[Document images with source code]
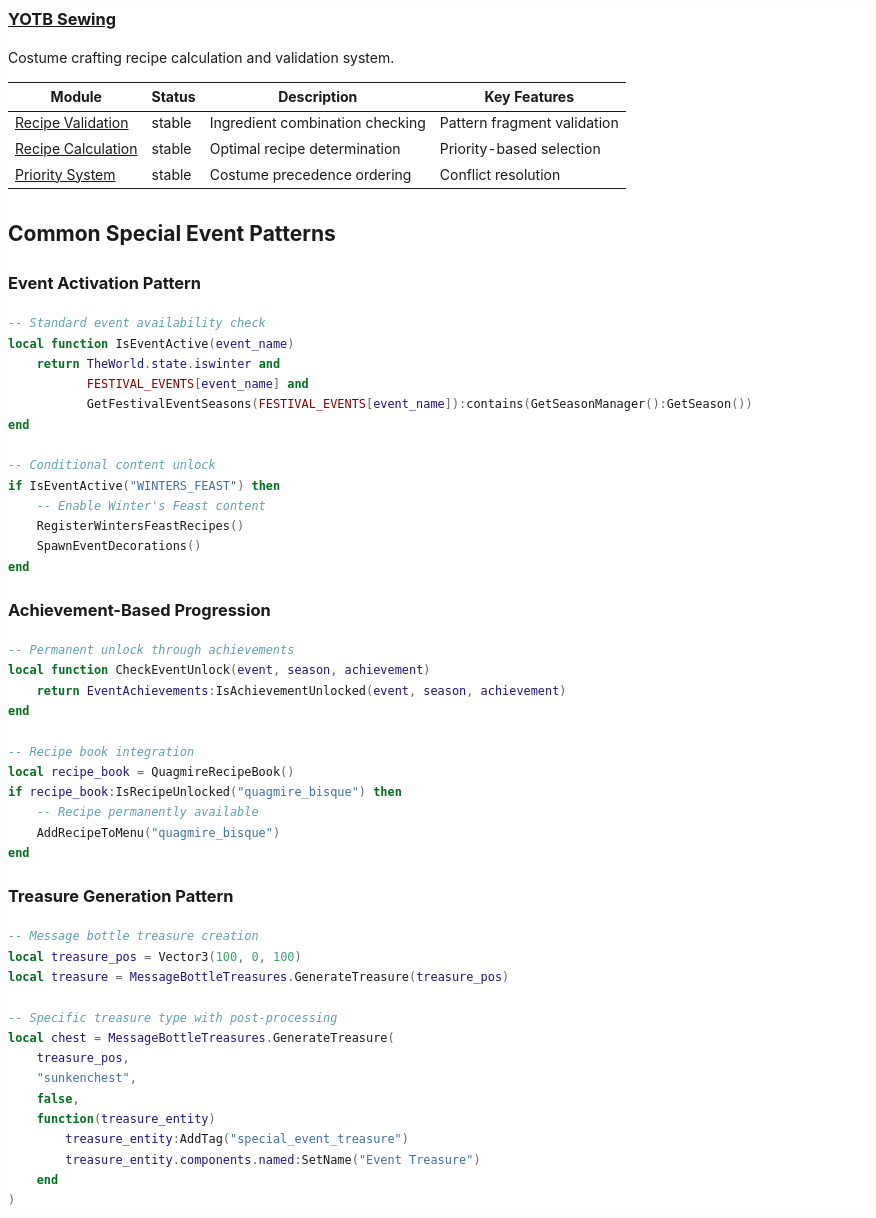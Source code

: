 ### [YOTB Sewing](./yotb_sewing.md)
Costume crafting recipe calculation and validation system.

| Module | Status | Description | Key Features |
|-----|-----|----|-----|
| [Recipe Validation](./yotb_sewing.md#is-recipe-valid) | stable | Ingredient combination checking | Pattern fragment validation |
| [Recipe Calculation](./yotb_sewing.md#calculate-recipe) | stable | Optimal recipe determination | Priority-based selection |
| [Priority System](./yotb_sewing.md#recipe-priority-system) | stable | Costume precedence ordering | Conflict resolution |

## Common Special Event Patterns

### Event Activation Pattern
```lua
-- Standard event availability check
local function IsEventActive(event_name)
    return TheWorld.state.iswinter and 
           FESTIVAL_EVENTS[event_name] and
           GetFestivalEventSeasons(FESTIVAL_EVENTS[event_name]):contains(GetSeasonManager():GetSeason())
end

-- Conditional content unlock
if IsEventActive("WINTERS_FEAST") then
    -- Enable Winter's Feast content
    RegisterWintersFeastRecipes()
    SpawnEventDecorations()
end
```

### Achievement-Based Progression
```lua
-- Permanent unlock through achievements
local function CheckEventUnlock(event, season, achievement)
    return EventAchievements:IsAchievementUnlocked(event, season, achievement)
end

-- Recipe book integration
local recipe_book = QuagmireRecipeBook()
if recipe_book:IsRecipeUnlocked("quagmire_bisque") then
    -- Recipe permanently available
    AddRecipeToMenu("quagmire_bisque")
end
```

### Treasure Generation Pattern
```lua
-- Message bottle treasure creation
local treasure_pos = Vector3(100, 0, 100)
local treasure = MessageBottleTreasures.GenerateTreasure(treasure_pos)

-- Specific treasure type with post-processing
local chest = MessageBottleTreasures.GenerateTreasure(
    treasure_pos,
    "sunkenchest",
    false,
    function(treasure_entity)
        treasure_entity:AddTag("special_event_treasure")
        treasure_entity.components.named:SetName("Event Treasure")
    end
)
```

#### [TASK ITEM]
Only a number is wanted: how many lines above include "Priority"?

#### [ANSWER FOR THIS EXERCISE]
2